Sarah hielt sich entsetzt eine Hand vor den Mund, und Tränen schimmerten in ihren Augen. „Tut ihm bitte nicht weh!“, sagte sie schluchzend.
Anthony befahl brüllend: „Bindet ihn aufs Pferd, und bringt ihn weg von hier!“
Rasch blickte er Sarah an. Das Mondlicht ließ die Tränen schimmern, die ihr die Wangen hinunterliefen. Schnell wandte er sich ab.
Die Wachen hoben Jack wieder auf sein Pferd. Er sackte in den Sattel, aber drehte noch einmal den Kopf zu Sarah.
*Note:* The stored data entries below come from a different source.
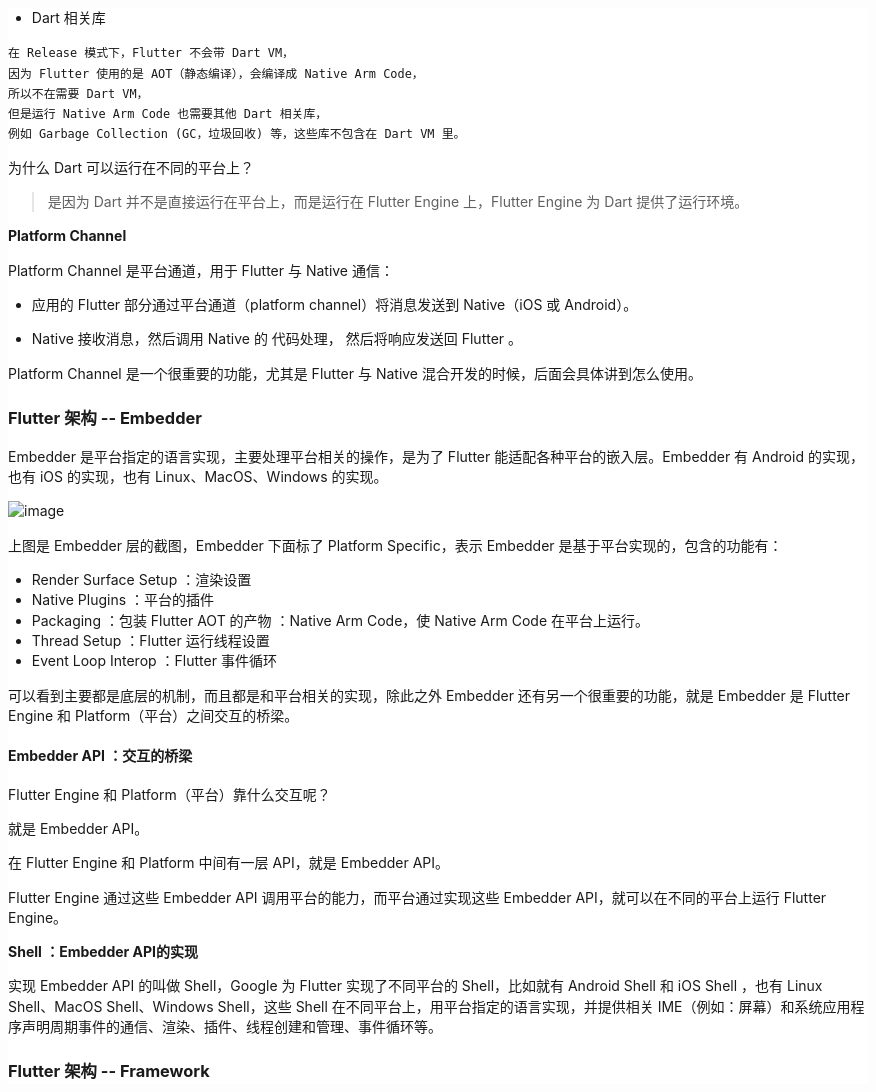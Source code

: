 - Dart 相关库

```
在 Release 模式下，Flutter 不会带 Dart VM，
因为 Flutter 使用的是 AOT（静态编译），会编译成 Native Arm Code，
所以不在需要 Dart VM，
但是运行 Native Arm Code 也需要其他 Dart 相关库，
例如 Garbage Collection (GC，垃圾回收) 等，这些库不包含在 Dart VM 里。
```

为什么 Dart 可以运行在不同的平台上？

> 是因为 Dart 并不是直接运行在平台上，而是运行在 Flutter Engine 上，Flutter Engine 为 Dart 提供了运行环境。

**Platform Channel**

Platform Channel 是平台通道，用于 Flutter 与 Native 通信：

- 应用的 Flutter 部分通过平台通道（platform channel）将消息发送到 Native（iOS 或 Android）。

- Native 接收消息，然后调用 Native 的 代码处理， 然后将响应发送回 Flutter 。

Platform Channel 是一个很重要的功能，尤其是 Flutter 与 Native 混合开发的时候，后面会具体讲到怎么使用。

### Flutter 架构 -- Embedder

Embedder 是平台指定的语言实现，主要处理平台相关的操作，是为了 Flutter 能适配各种平台的嵌入层。Embedder 有 Android 的实现，也有 iOS 的实现，也有 Linux、MacOS、Windows 的实现。

![image](https://user-gold-cdn.xitu.io/2019/2/14/168e96377454197e?imageslim)

上图是 Embedder 层的截图，Embedder 下面标了 Platform Specific，表示 Embedder 是基于平台实现的，包含的功能有：

- Render Surface Setup ：渲染设置
- Native Plugins ：平台的插件
- Packaging ：包装 Flutter AOT 的产物 ：Native Arm Code，使 Native Arm Code 在平台上运行。
- Thread Setup ：Flutter 运行线程设置
- Event Loop Interop ：Flutter 事件循环

可以看到主要都是底层的机制，而且都是和平台相关的实现，除此之外 Embedder 还有另一个很重要的功能，就是 Embedder 是 Flutter Engine 和 Platform（平台）之间交互的桥梁。

#### Embedder API ：交互的桥梁

Flutter Engine 和 Platform（平台）靠什么交互呢？

就是 Embedder API。

在 Flutter Engine 和 Platform 中间有一层 API，就是 Embedder API。

Flutter Engine 通过这些 Embedder API 调用平台的能力，而平台通过实现这些 Embedder API，就可以在不同的平台上运行 Flutter Engine。

**Shell ：Embedder API的实现**

实现 Embedder API 的叫做 Shell，Google 为 Flutter 实现了不同平台的 Shell，比如就有 Android Shell 和 iOS Shell ，也有 Linux Shell、MacOS Shell、Windows Shell，这些 Shell 在不同平台上，用平台指定的语言实现，并提供相关 IME（例如：屏幕）和系统应用程序声明周期事件的通信、渲染、插件、线程创建和管理、事件循环等。

### Flutter 架构 -- Framework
„Macht keine Schwierigkeiten, Sarah“, meinte er mit undeutlicher Stimme. „Es fehlt mir nichts.“
Sie wandte sich Hilfe suchend an Anthony. „Mylord! Ich bitte Euch! Lasst ihn hier! Er ist nicht in der Lage zu reiten.“
Anthony nickte den Wachen herrisch zu, die Jacks Pferd zwischen die ihren nahmen und aufbrachen. Verzweifelt beobachtete Sarah, wie sie sich entfernten. Dann hörte sie von hinten ein vertrautes Wiehern. Sie drehte sich um und sah, wie Brigand hinkend auf sie zukam, wobei er die rechte Hinterhand verdächtig hinter sich herzog. Sie rappelte sich auf und warf die Arme um seinen Hals, wobei sie die feuchten Wangen an seinem struppigen, warmen Fell abwischte.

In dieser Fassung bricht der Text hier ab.